**EXERCISE:**
Select every line below containing the word "estudando".

**PROVIDED INFORMATION:**
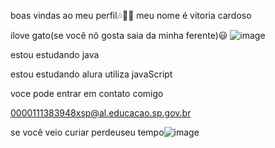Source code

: boas vindas ao meu perfil🎶🐱‍👤
meu nome é vitoria cardoso

ilove gato(se você nõ gosta saia da minha ferente)😃
![image](https://github.com/vinxns/vinxns/assets/171056177/cadd9457-fd23-4093-bb80-29c1c24eff17)

estou estudando java

estou estudando alura
utiliza javaScript




voce pode entrar em contato comigo

0000111383948xsp@al.educacao.sp.gov.br


se você veio curiar perdeuseu tempo![image](https://github.com/vinxns/vinxns/assets/171056177/06e859ab-cb3c-4418-8486-077de471598a)




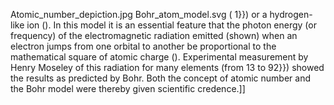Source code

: Atomic_number_depiction.jpg Bohr_atom_model.svg ( 1}}) or a hydrogen-like ion (). In this model it is an essential feature that the photon energy (or frequency) of the electromagnetic radiation emitted (shown) when an electron jumps from one orbital to another be proportional to the mathematical square of atomic charge (). Experimental measurement by Henry Moseley of this radiation for many elements (from 13 to 92}}) showed the results as predicted by Bohr. Both the concept of atomic number and the Bohr model were thereby given scientific credence.]]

**ANSWER TO THIS TASK:**
estou estudando java
estou estudando alura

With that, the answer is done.